“Too vulnerable, over 150-200 breaches”

by time news

2023-05-17 09:38:13

A medical device, from a pacemaker to a defibrillator, a wireless connection and that’s it for the hacker: the door opens to be able to manipulate the software and create danger. The target? The company that produces them and also the patient who wears them. Already Dick Cheney when he was vice president of the USA asked his cardiologists to remove the wireless function from his defibrillator for fear of being subjected to a terrorist attack against him. At the time an excess of ‘spy story’ but today it has become a trend to be observed very carefully.

In the last 5 years, between 150-200 hacker attacks on medical devices have been recorded, made to extort money from the companies that produce them – demonstrating their security fragility – or to undermine the health of political figures. Medical devices are vulnerable objects because they are increasingly connected and which to date do not have any type of regulation that guarantees their safety from this point of view”. This was explained to time.news Salute by Gaetano Marrocco, full professor of Electromagnetic Fields at the University Tor Vergata in Rome and coordinator of the course in Medical Engineering, department of Civil Engineering and Computer Engineering. On the fears of diplomats wearing pacemakers, “there have been cases of diplomatic personalities visiting some countries at risk who have had discomfort caused by the magnetic bombardment generated at a distance”, warns Marrocco.

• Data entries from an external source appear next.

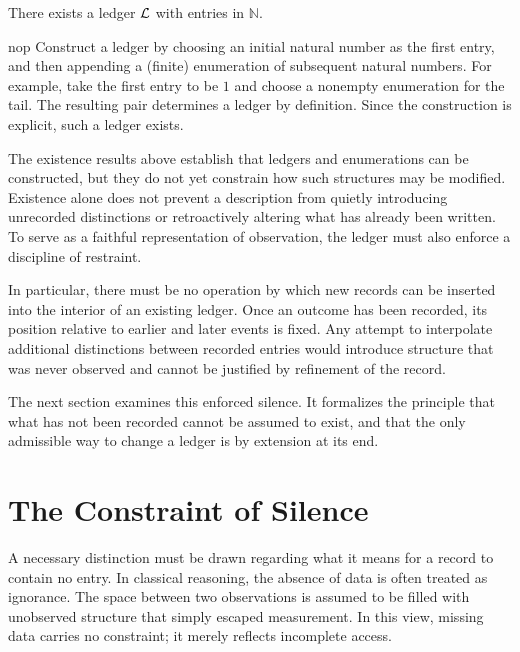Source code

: \begin{proposition}
\label{prop:exists-ledger-nat}
There exists a ledger $\Ledger$ with entries in $\mathbb{N}$.
\end{proposition}

\begin{proofsketch}{nop}
Construct a ledger by choosing an initial natural number as the first entry,
and then appending a (finite) enumeration of subsequent natural numbers. For
example, take the first entry to be $1$ and choose a nonempty enumeration for
the tail. The resulting pair determines a ledger by definition. Since the
construction is explicit, such a ledger exists.
\end{proofsketch}

The existence results above establish that ledgers and enumerations can be
constructed, but they do not yet constrain how such structures may be modified.
Existence alone does not prevent a description from quietly introducing
unrecorded distinctions or retroactively altering what has already been
written. To serve as a faithful representation of observation, the ledger must
also enforce a discipline of restraint.

In particular, there must be no operation by which new records can be inserted
into the interior of an existing ledger. Once an outcome has been recorded, its
position relative to earlier and later events is fixed. Any attempt to interpolate
additional distinctions between recorded entries would introduce structure that
was never observed and cannot be justified by refinement of the record.

The next section examines this enforced silence. It formalizes the principle
that what has not been recorded cannot be assumed to exist, and that the only
admissible way to change a ledger is by extension at its end.


\section{The Constraint of Silence}
\label{sec:constraint-of-silence}

A necessary distinction must be drawn regarding what it means for a record to
contain no entry. In classical reasoning, the absence of data is often treated
as ignorance. The space between two observations is assumed to be filled with
unobserved structure that simply escaped measurement. In this view, missing
data carries no constraint; it merely reflects incomplete access.

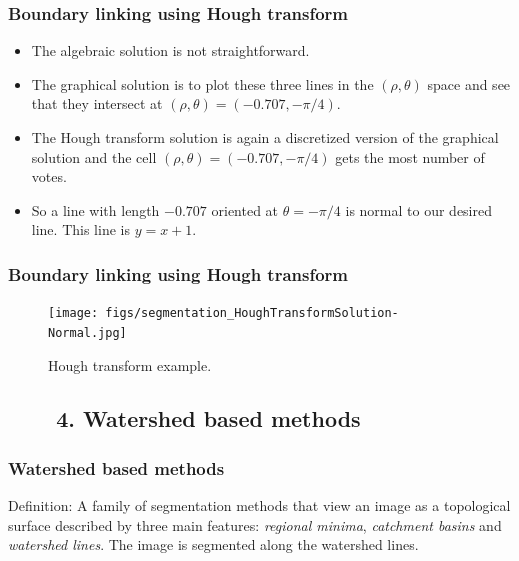 \begin{frame}
\frametitle{Boundary linking using Hough transform}
\logoCSIPCPL\mypagenum
	\begin{itemize}
		\item The algebraic solution is not straightforward.
		\item The graphical solution is to plot these three lines in the $(\rho, \theta)$ space and see that they intersect at $(\rho, \theta) = (-0.707, -\pi/4)$.
		\item The Hough transform solution is again a discretized version of the graphical solution and the cell $(\rho, \theta) = (-0.707, -\pi/4)$ gets the most number of votes.
		\item So a line with length $-0.707$ oriented at $\theta = -\pi/4$ is normal to our desired line. This line is $y=x+1$.
	\end{itemize}
\end{frame}







\begin{frame}
\frametitle{Boundary linking using Hough transform}
\logoCSIPCPL\mypagenum
	\begin{figure}[!htp]
		\texttt{[image: figs/segmentation\_HoughTransformSolution-Normal.jpg]}
		\caption{Hough transform example.} \label{fig:HoughTransformExample}
	\end{figure}
\end{frame}






\subsection{\ \ \ \ 4. Watershed based methods}


\begin{frame}
\frametitle{Watershed based methods}
\logoCSIPCPL\mypagenum
	\begin{block}{Definition:}
	A family of segmentation methods that view an image as a topological surface described by three main features: \emph{regional minima}, \emph{catchment basins} and \emph{watershed lines}.  The image is segmented along the watershed lines.
	\end{block}
\end{frame}





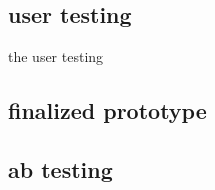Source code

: \subsection{user testing}%
\label{sub:usertesting}
the user testing 

\subsection{ finalized prototype }%
\label{sub:finalizingprototype}

\subsection{ ab testing }%
\label{sub:mabtesting}
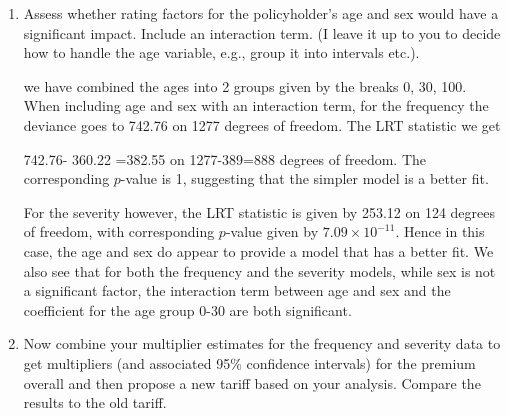\documentclass[11pt]{article}
\begin{document}
\begin{enumerate}
\item Assess whether rating factors for the policyholder's age and sex would have a significant impact. Include an interaction term. (I leave it up to you to decide how to handle the age variable, e.g., group it into intervals etc.).

 we have combined the ages into 2 groups given by the breaks 0, 30, 100. When including age and sex with an interaction term, for the frequency the deviance goes to 742.76  on 1277 degrees of freedom. The LRT statistic we get

742.76- 360.22 =382.55 on 1277-389=888 degrees of freedom. The corresponding $p$-value is 1, suggesting that the simpler model is a better fit.

For the severity however, the LRT statistic is given by 253.12 on 124 degrees of freedom, with corresponding $p$-value given by $7.09 \times 10^{-11}$. Hence in this case, the age and sex do appear to provide a model that has a better fit. We also see that for  both the frequency and the severity models, while sex is not a significant factor, the interaction term between age and sex and the coefficient for the age group 0-30 are both significant.






\item Now combine your multiplier estimates for the frequency and severity data to get multipliers (and associated 95\% confidence intervals) for the premium overall and then propose a new tariff based on your analysis. Compare the results to the old tariff.


\end{enumerate}
\end{document}
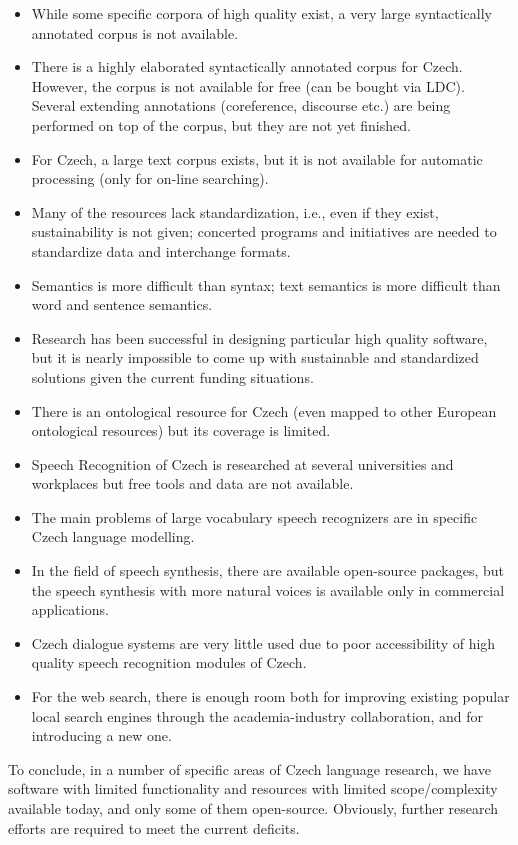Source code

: \documentclass[]{../../metanetpaper}
\begin{document}
\begin{multicols}{2}
\begin{itemize}
\item While some specific corpora of high quality exist, a very large syntactically annotated corpus is not available.
\item There is a highly elaborated syntactically annotated corpus for Czech. However, the corpus is not available for free (can be bought via LDC). Several extending annotations (coreference, discourse etc.) are being performed on top of the corpus, but they are not yet finished.
\item For Czech, a large text corpus exists, but it is not available for automatic processing (only for on-line searching).
\item Many of the resources lack standardization, i.e., even if they exist, sustainability is not given; concerted programs and initiatives are needed to standardize data and interchange formats.
\item Semantics is more difficult than syntax; text semantics is more difficult than word and sentence semantics.
\item Research has been successful in designing particular high quality software, but it is nearly impossible to come up with sustainable and standardized solutions given the current funding situations.
\item There is an ontological resource for Czech (even mapped to other European ontological resources) but its coverage is limited.
\item Speech Recognition of Czech is researched at several universities and workplaces but free tools and data are not available.
\item The main problems of large vocabulary speech recognizers are in specific Czech language modelling.
\item In the field of speech synthesis, there are available open-source packages, but the speech synthesis with more natural voices is available only in commercial applications.
\item Czech dialogue systems are very little used due to poor accessibility of high quality speech recognition modules of Czech.
\item For the web search, there is enough room both for improving existing popular local search engines through the academia-industry collaboration, and for introducing a new one.
\end{itemize}
To conclude, in a number of specific areas of Czech language research, we have software with limited functionality and resources with limited scope/complexity available today, and only some of them open-source. Obviously, further research efforts are required to meet the current deficits.


\end{multicols}
\end{document}
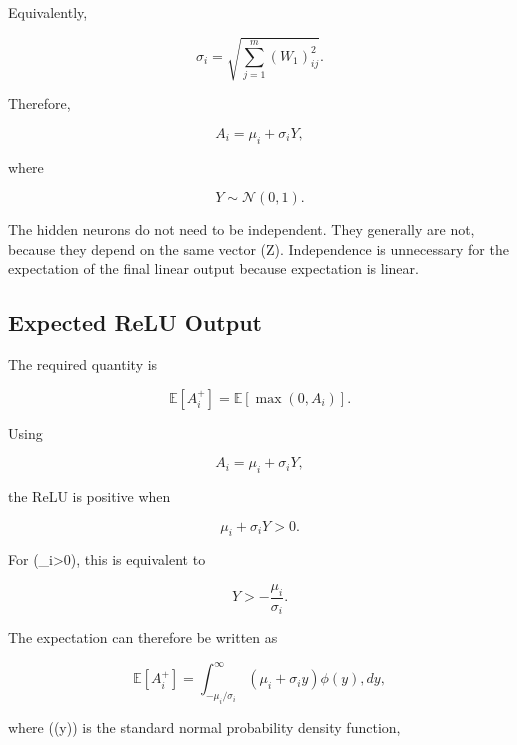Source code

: \documentclass[12pt,a4paper]{report}
\begin{document}
Equivalently,

\begin{equation}
\sigma_i
=
\sqrt{
\sum_{j=1}^{m}
(W_1)_{ij}^{2}
}.
\end{equation}

Therefore,

\begin{equation}
A_i
=
\mu_i+\sigma_iY,
\end{equation}

where

\begin{equation}
Y
\sim
\mathcal{N}(0,1).
\end{equation}

The hidden neurons do not need to be independent. They generally are not, because they depend on the same vector (Z). Independence is unnecessary for the expectation of the final linear output because expectation is linear.

\subsection{Expected ReLU Output}

The required quantity is

\begin{equation}
\mathbb{E}[A_i^+]
=
\mathbb{E}
\left[
\max(0,A_i)
\right].
\end{equation}

Using

\begin{equation}
A_i
=
\mu_i+\sigma_iY,
\end{equation}

the ReLU is positive when

\begin{equation}
\mu_i+\sigma_iY>0.
\end{equation}

For (\sigma_i>0), this is equivalent to

\begin{equation}
Y
>
-\frac{\mu_i}{\sigma_i}.
\end{equation}

The expectation can therefore be written as

\begin{equation}
\mathbb{E}[A_i^+]
=
\int_{-\mu_i/\sigma_i}^{\infty}
(\mu_i+\sigma_i y)
\phi(y)
,dy,
\end{equation}

where (\phi(y)) is the standard normal probability density function,
\end{document}
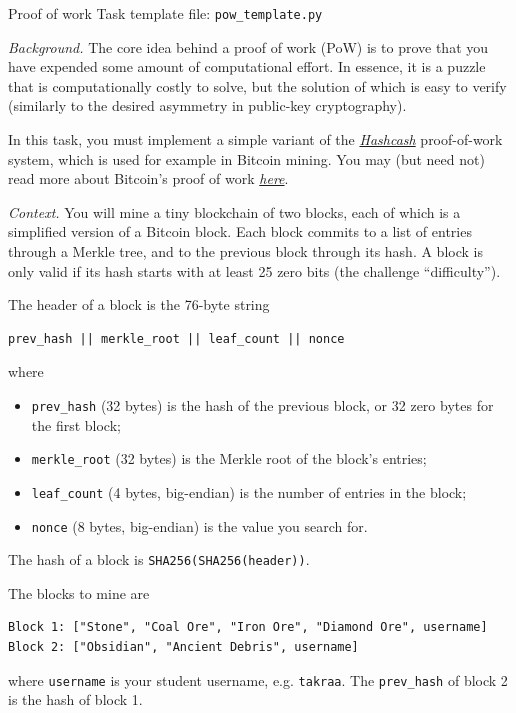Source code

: \documentclass{homework}
\begin{document}
\begin{task}{Proof of work}
  Task template file: \texttt{pow\_template.py}

  \textit{Background.}
  The core idea behind a proof of work (PoW) is to prove that you have expended some amount of computational effort.
  In essence, it is a puzzle that is computationally costly to solve, but the solution of which is easy to verify (similarly to the desired asymmetry in public-key cryptography).

  In this task, you must implement a simple variant of the \href{https://en.wikipedia.org/wiki/Hashcash}{\textit{Hashcash}} proof-of-work system, which is used for example in Bitcoin mining.
  You may (but need not) read more about Bitcoin's proof of work \href{https://en.bitcoin.it/wiki/Proof_of_work}{\textit{here}}.

  \textit{Context.}
  You will mine a tiny blockchain of two blocks, each of which is a simplified version of a Bitcoin block.
  Each block commits to a list of entries through a Merkle tree, and to the previous block through its hash.
  A block is only valid if its hash starts with at least 25 zero bits (the challenge \enquote{difficulty}).

  \newpage

  The header of a block is the 76-byte string
  \begin{Verbatim}
prev_hash || merkle_root || leaf_count || nonce
  \end{Verbatim}
  where
  \begin{itemize}
    \item \texttt{prev\_hash} (32 bytes) is the hash of the previous block, or 32 zero bytes for the first block;
    \item \texttt{merkle\_root} (32 bytes) is the Merkle root of the block's entries;
    \item \texttt{leaf\_count} (4 bytes, big-endian) is the number of entries in the block;
    \item \texttt{nonce} (8 bytes, big-endian) is the value you search for.
  \end{itemize}
  The hash of a block is \texttt{SHA256(SHA256(header))}.

  The blocks to mine are
  \begin{Verbatim}
Block 1: ["Stone", "Coal Ore", "Iron Ore", "Diamond Ore", username]
Block 2: ["Obsidian", "Ancient Debris", username]
  \end{Verbatim}
  where \texttt{username} is your student username, e.g. \texttt{takraa}.
  The \texttt{prev\_hash} of block 2 is the hash of block 1.


\end{task}
\end{document}
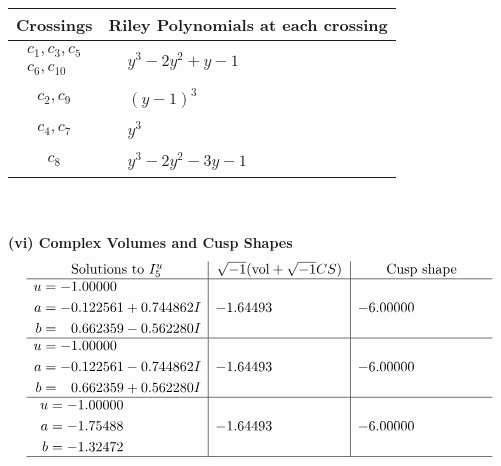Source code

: \documentclass[1p]{elsarticle_modified}
\theoremstyle{definition}
\newcommand{\I}{\sqrt{-1}}
\begin{document}
\begin{tabular}{m{50pt}|m{274pt}}
Crossings & \hspace{64pt}Riley Polynomials at each crossing \\
\hline $$\begin{aligned}c_{1},c_{3},c_{5}\\c_{6},c_{10}\end{aligned}$$&$\begin{aligned}
&y^3-2 y^2+y-1
\end{aligned}$\\
\hline $$\begin{aligned}c_{2},c_{9}\end{aligned}$$&$\begin{aligned}
&(y-1)^3
\end{aligned}$\\
\hline $$\begin{aligned}c_{4},c_{7}\end{aligned}$$&$\begin{aligned}
&y^3
\end{aligned}$\\
\hline $$\begin{aligned}c_{8}\end{aligned}$$&$\begin{aligned}
&y^3-2 y^2-3 y-1
\end{aligned}$\\
\hline
\end{tabular}\\~\\
\newpage\flushleft \textbf{(vi) Complex Volumes and Cusp Shapes}
$$\begin{array}{c|c|c}  
\text{Solutions to }I^u_{5}& \I (\text{vol} + \sqrt{-1}CS) & \text{Cusp shape}\\
 \hline 
\begin{aligned}
u &= -1.00000\phantom{ +0.000000I} \\
a &= -0.122561 + 0.744862 I \\
b &= \phantom{-}0.662359 - 0.562280 I\end{aligned}
 & -1.64493\phantom{ +0.000000I} & -6.00000\phantom{ +0.000000I} \\ \hline\begin{aligned}
u &= -1.00000\phantom{ +0.000000I} \\
a &= -0.122561 - 0.744862 I \\
b &= \phantom{-}0.662359 + 0.562280 I\end{aligned}
 & -1.64493\phantom{ +0.000000I} & -6.00000\phantom{ +0.000000I} \\ \hline\begin{aligned}
u &= -1.00000\phantom{ +0.000000I} \\
a &= -1.75488\phantom{ +0.000000I} \\
b &= -1.32472\phantom{ +0.000000I}\end{aligned}
 & -1.64493\phantom{ +0.000000I} & -6.00000\phantom{ +0.000000I}\\
 \hline 
 \end{array}$$\newpage\newpage\renewcommand{\arraystretch}{1}
\end{document}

It is precisely in the Tor Vergata university that the ‘Cyber4health’ conference is taking place today, which presents the observatory on the cyber and physical vulnerabilities of medical devices. As part of the research activities carried out in collaboration with the Cyber ​​4.0 Competence Center, the Tor Vergata University has created the ‘C4h – Cyber4health’ Observatory, a platform for the IT security of medical devices, among the first in the world in the of its kind, aimed at providing a basis of technical and legislative knowledge on the vulnerability of medical devices, especially wireless, with respect to possible IT and electromagnetic attacks. “Smartwatches, pacemakers, defibrillators, insulin pumps, neuro-stimulators – adds Marrocco – are an open window from which one can exit but also enter and it can be done from afar by sending a malicious signal”.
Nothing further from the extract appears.